Dunque è pur vero che l'anima mia sia morta, e seco morto ogni mio bene; e
sepolta ancora, e con tanta bellezza sepolta ogni mia gioia e me sepolto in un
infinito dolore! Gli occhi, che avanzavan il sol di splendore, son chiusi in eterno
sonno, e la bella bocca in perpetuo silenzio. Ahi, non fia vero giá ch'essendo
tu morta, io voglia restar in vita. È morta la sposa nel piú bello delle
speranze! Oh com'invan s'affatica chi vuol contrastar col cielo, il qual è piú
possente d'ogni umano consiglio! Ho dato la morte da chi sperava la vita; ed
io, che di tanto mal son caggione, vivo e ardisco spirar quest'aria? Ho nociuto
a me stesso e patisco il mal che ho fatto a me medesimo. Che m'ha giovato aver
travagliato tanti anni nella guerra, esposto il petto a mille perigli, imitar
tanti esempi onorati per segnalarmi cavalier d'eterna lode, e or per un sensual
appetito son stato nocevol cagione della morte d'una innocente? tradito un
fratello, infamato lei e il padre, e disonorato il parentado? Ecco oscurata la
gloria di tanti anni e di tante fatiche, e divenuto non cavalier d'onore ma
d'infamia, non di pietá ma d'impietade. Dove mi nasconderò che non sia visto da
uomo vivente? dove andrò, dove mi nasconderò ché fugga e mi nasconda a me
stesso? ché la coscienza afflige piú di quanti tormenti può dar uomo vivente.

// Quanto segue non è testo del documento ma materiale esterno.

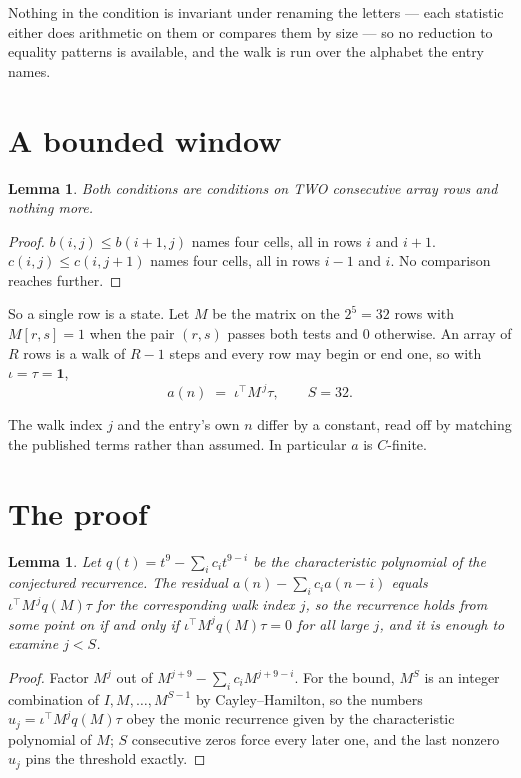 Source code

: \documentclass[11pt,a4paper]{article}
\theoremstyle{plain}
\newtheorem{lemma}[theorem]{Lemma}
\theoremstyle{definition}
\begin{document}
Nothing in the condition is invariant under renaming the letters --- each statistic either does
arithmetic on them or compares them by size --- so no reduction to equality patterns is
available, and the walk is run over the alphabet the entry names.

\section{A bounded window}

\begin{lemma}\label{lem:win}
Both conditions are conditions on TWO consecutive array rows and nothing more.
\end{lemma}

\begin{proof}
$b(i,j)\le b(i{+}1,j)$ names four cells, all in rows $i$ and $i+1$. $c(i,j)\le c(i,j{+}1)$
names four cells, all in rows $i-1$ and $i$. No comparison reaches further.
\end{proof}

So a single row is a state. Let $M$ be the matrix on the $2^{5}=32$ rows with
$M[r,s]=1$ when the pair $(r,s)$ passes both tests and $0$ otherwise. An array of $R$ rows is a
walk of $R-1$ steps and every row may begin or end one, so with $\iota=\tau=\mathbf{1}$,
\[
a(n)\;=\;\iota^{\!\top}M^{\,j}\tau ,\qquad S=32.
\]

The walk index $j$ and the entry's own $n$ differ by a constant, read off by matching the
published terms rather than assumed. In particular $a$ is $C$-finite.

\section{The proof}

\begin{lemma}\label{lem:crit}
Let $q(t)=t^{9}-\sum_i c_it^{9-i}$ be the characteristic polynomial of the
conjectured recurrence. The residual $a(n)-\sum_ic_ia(n-i)$ equals
$\iota^{\!\top}M^{\,j}q(M)\tau$ for the corresponding walk index $j$, so the recurrence
holds from some point on if and only if $\iota^{\!\top}M^{j}q(M)\tau=0$ for all large $j$,
and it is enough to examine $j<S$.
\end{lemma}

\begin{proof}
Factor $M^{j}$ out of $M^{j+9}-\sum_ic_iM^{j+9-i}$. For the bound, $M^{S}$
is an integer combination of $I,M,\dots,M^{S-1}$ by Cayley--Hamilton, so the numbers
$u_j=\iota^{\!\top}M^{j}q(M)\tau$ obey the monic recurrence given by the characteristic
polynomial of $M$; $S$ consecutive zeros force every later one, and the last nonzero $u_j$
pins the threshold exactly.
\end{proof}
\end{document}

Orsú, come cagione di tanto male, bisogna che pigli vendetta di me medesimo,
che con un laccio mi toglia da tanto vituperio. Ahi, Panimbolo, tu fosti autor
del malvaggio e da me mal preso consiglio; ed io piú isconsigliato che lo
presi, ché da sí cattivo principio non poteva aspettar altro che l'infame e
doloroso fine.
Panimbolo.
Padrone, non è stato cosí mal il mio consiglio come la mala fortuna, ché l'una
è sovraggionta all'altra, e noi per ischivarne una siamo incorsi in una
peggiore: e da un error ne vengono mille, e ogni cosa è riuscita in nostro
danno, e il mal sempre è andato crescendo di mal in peggio; né la fortuna
istessa arebbe potuto rimediar a tanti infortuni. E quando la mala fortuna vuol
rovinar alcuno, fa possibile l'impossibile.
Don Flaminio. Non
è stata tanto la mala fortuna quanto il tuo cattivo consiglio; né in cose
disconvenevoli dovevi tu prestarmi consiglio né agiuto.
Panimbolo. Voi
che mi avete sforzato con tanti comandi m'accusate contro ragione. Ma chi può
gir contro il cielo? Ed essendo il mondo cosí sregolato e insconsigliato, con
che ragione o consiglio potete regolarvi con lui? Non conoscete, come umana
creatura, che tutte le cose son instabili e incerte e che il mondo inchina or
ad una e or ad un'altra parte? E l'uomo accorto nella necessitá de' pericoli
deve accomodar l'animo suo alla prudenza; ma la nobiltá del vostro sangue
dovrebbe destar in voi l'ardire e farvi caminar nel termine della modestia,
soffrir e conservar voi stesso a piú liete speranze.
Don Flaminio. Io
non temo piú i colpi della fortuna, ché è morta ogni fortuna per me: non
bisogna piú ordir fraudi e inganni; non ho piú sospetto di niuno, poiché è
morta la cagion di tutte queste cose. Ahi, che pena converrebbe al mio fallo?
Mi conosco degno di maggior pena che la morte: bisognaria che morisse d'una
morte che mai finisse. Ma prima che morisse, desiderarei restituir l'onor che
l'ho tolto, e scoprir l'inganno che l'ho fatto.
Panimbolo.
Ecco il vostro fratello che viene a voi.